For each line of the data below, copy it if it holds the word "Xtst".

Start of STUDY MATERIAL

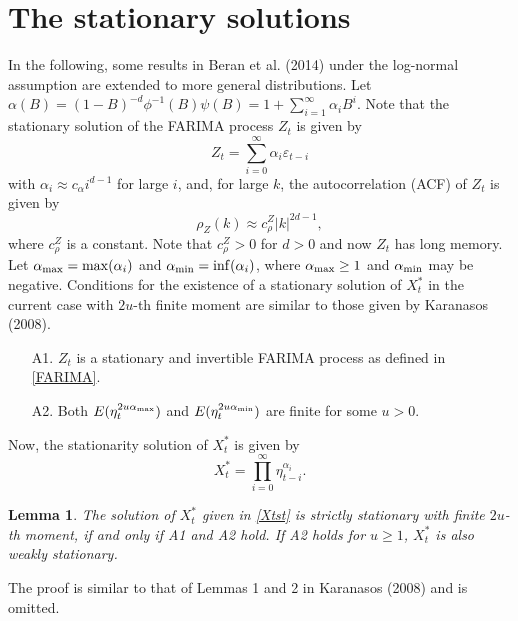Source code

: \documentclass[12pt]{article}
\newtheorem{lemma}{Lemma}
\begin{document}

\section{The stationary solutions}

In the following, some results in Beran et al. (2014) under the log-normal assumption are extended to more general distributions.
Let $\alpha(B)=(1-B)^{-d}\phi^{-1}(B)\psi(B)=1+\sum_{i=1}^\infty\alpha_iB^i$.
Note that the stationary solution of the FARIMA process $Z_t$ is given by
\begin{equation}
Z_t=\sum_{i=0}^\infty \alpha_i\varepsilon_{t-i}
\label{S-Y}
\end{equation}
with $\alpha_i\approx c_\alpha i^{d-1}$ for large $i$, and, for large $k$, the autocorrelation (ACF) of $Z_t$ is given by
\begin{equation}
\rho_{Z}(k) \approx c_{\rho}^Z|k|^{2d-1},
\label{acf of Z}
\end{equation}
where $c_{\rho}^Z$ is a constant. Note that $c_{\rho}^Z>0$ for $d>0$ and now $Z_t$ has long memory.
Let $\alpha_{\rm max}=\max(\alpha_i)$ and $\alpha_{\rm min}=\inf(\alpha_i)$, where $\alpha_{\rm max}\ge 1$ and $\alpha_{\rm min}$ may be negative. Conditions for the existence of a stationary solution of $X_t^*$ in the current case with $2u$-th finite moment are similar to those given by Karanasos (2008).
\begin{enumerate}
\item[A1.] $Z_t$ is a stationary and invertible FARIMA process as defined in \eqref{FARIMA}.
\item[A2.] Both $E(\eta_t^{2u\alpha_{\rm max}})$ and $E(\eta_t^{2u\alpha_{\rm min}})$ are finite for some $u>0$.
\end{enumerate}
Now, the stationarity solution of $X_t^*$ is given by
\begin{equation}
X_t^*=\prod\limits_{i=0}^\infty \eta_{t-i}^{\alpha_i}.
\label{Xtst}
\end{equation}
\begin{lemma}
The solution of $X_t^*$ given in \eqref{Xtst} is strictly stationary with finite $2u$-th moment, if and only if A1 and A2 hold. If A2 holds for $u\ge 1$, $X_t^*$ is also weakly stationary.
\end{lemma}
The proof is similar to that of Lemmas 1 and 2 in Karanasos (2008) and is omitted.
\end{document}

End of STUDY MATERIAL

FINISHED EXERCISE
\label{Xtst}
The solution of $X_t^*$ given in \eqref{Xtst} is strictly stationary with finite $2u$-th moment, if and only if A1 and A2 hold. If A2 holds for $u\ge 1$, $X_t^*$ is also weakly stationary.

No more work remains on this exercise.